[Your assignment]
Below are lines of data; restate word for word those running from the line containing "found and processed?" to the line containing "ready-to-use development environment", inclusive, and no others.
____ Supplied data
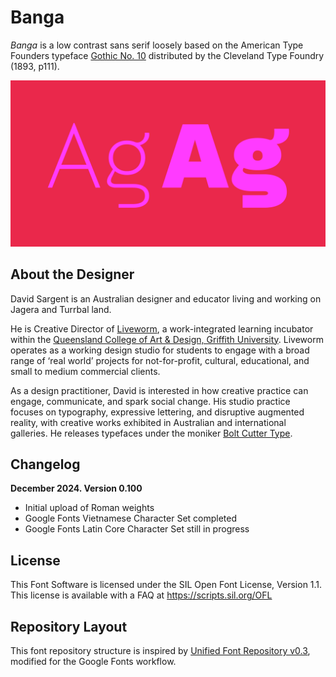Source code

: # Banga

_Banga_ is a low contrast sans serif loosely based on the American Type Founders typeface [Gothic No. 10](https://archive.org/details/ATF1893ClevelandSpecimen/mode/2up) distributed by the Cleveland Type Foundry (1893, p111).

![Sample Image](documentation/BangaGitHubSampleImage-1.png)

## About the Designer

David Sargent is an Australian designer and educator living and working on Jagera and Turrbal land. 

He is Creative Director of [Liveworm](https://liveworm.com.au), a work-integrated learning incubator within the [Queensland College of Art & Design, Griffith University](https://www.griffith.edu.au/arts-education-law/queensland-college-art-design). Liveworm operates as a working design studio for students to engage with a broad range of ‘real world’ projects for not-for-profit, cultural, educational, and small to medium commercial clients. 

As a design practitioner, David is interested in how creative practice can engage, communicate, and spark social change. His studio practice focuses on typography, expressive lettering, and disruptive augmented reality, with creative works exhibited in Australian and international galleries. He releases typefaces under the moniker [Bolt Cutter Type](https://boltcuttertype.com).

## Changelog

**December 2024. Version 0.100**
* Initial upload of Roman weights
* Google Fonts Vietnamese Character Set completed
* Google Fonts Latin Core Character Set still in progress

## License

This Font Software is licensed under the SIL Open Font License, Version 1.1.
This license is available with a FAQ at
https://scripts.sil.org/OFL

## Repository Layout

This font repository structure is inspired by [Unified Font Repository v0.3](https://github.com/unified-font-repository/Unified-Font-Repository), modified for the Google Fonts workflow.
________
____ Supplied data
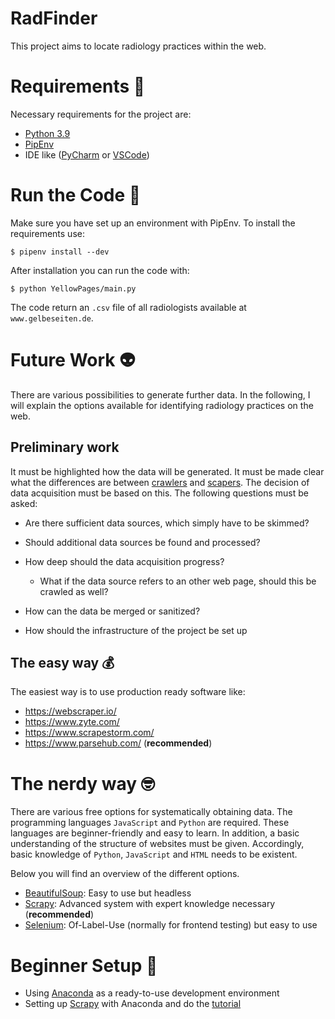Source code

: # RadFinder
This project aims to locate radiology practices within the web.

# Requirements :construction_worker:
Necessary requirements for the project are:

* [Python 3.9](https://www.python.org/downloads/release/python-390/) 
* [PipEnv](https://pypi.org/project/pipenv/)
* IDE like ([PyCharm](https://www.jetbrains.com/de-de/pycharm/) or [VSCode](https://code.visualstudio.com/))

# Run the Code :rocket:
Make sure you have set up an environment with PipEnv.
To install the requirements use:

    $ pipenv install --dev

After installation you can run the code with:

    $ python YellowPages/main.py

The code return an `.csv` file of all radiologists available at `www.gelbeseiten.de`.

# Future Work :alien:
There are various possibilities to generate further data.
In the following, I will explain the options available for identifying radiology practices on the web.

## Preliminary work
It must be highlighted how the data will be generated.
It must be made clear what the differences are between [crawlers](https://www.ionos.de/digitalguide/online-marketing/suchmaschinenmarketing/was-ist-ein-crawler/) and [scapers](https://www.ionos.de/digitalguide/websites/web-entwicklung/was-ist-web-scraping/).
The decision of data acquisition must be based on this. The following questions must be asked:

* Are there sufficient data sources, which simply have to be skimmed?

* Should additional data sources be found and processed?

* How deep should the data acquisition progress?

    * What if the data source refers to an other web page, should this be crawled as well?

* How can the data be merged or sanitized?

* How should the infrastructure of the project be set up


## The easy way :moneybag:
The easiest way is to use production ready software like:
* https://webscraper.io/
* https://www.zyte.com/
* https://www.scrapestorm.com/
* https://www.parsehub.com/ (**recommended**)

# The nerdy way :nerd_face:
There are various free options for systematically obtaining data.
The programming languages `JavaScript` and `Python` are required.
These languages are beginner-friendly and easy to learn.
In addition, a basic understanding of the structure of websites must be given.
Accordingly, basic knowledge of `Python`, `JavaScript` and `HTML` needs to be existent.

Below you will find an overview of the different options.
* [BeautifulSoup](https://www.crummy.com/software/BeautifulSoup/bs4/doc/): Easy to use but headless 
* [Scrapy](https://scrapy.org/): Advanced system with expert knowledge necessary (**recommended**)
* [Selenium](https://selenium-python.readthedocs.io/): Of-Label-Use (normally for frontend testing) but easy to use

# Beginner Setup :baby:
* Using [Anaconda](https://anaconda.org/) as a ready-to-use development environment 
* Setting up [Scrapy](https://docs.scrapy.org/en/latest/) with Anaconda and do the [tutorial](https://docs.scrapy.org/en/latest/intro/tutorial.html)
________
[Task output]
* Should additional data sources be found and processed?

* How deep should the data acquisition progress?

    * What if the data source refers to an other web page, should this be crawled as well?

* How can the data be merged or sanitized?

* How should the infrastructure of the project be set up


## The easy way :moneybag:
The easiest way is to use production ready software like:
* https://webscraper.io/
* https://www.zyte.com/
* https://www.scrapestorm.com/
* https://www.parsehub.com/ (**recommended**)

# The nerdy way :nerd_face:
There are various free options for systematically obtaining data.
The programming languages `JavaScript` and `Python` are required.
These languages are beginner-friendly and easy to learn.
In addition, a basic understanding of the structure of websites must be given.
Accordingly, basic knowledge of `Python`, `JavaScript` and `HTML` needs to be existent.

Below you will find an overview of the different options.
* [BeautifulSoup](https://www.crummy.com/software/BeautifulSoup/bs4/doc/): Easy to use but headless 
* [Scrapy](https://scrapy.org/): Advanced system with expert knowledge necessary (**recommended**)
* [Selenium](https://selenium-python.readthedocs.io/): Of-Label-Use (normally for frontend testing) but easy to use

# Beginner Setup :baby:
* Using [Anaconda](https://anaconda.org/) as a ready-to-use development environment 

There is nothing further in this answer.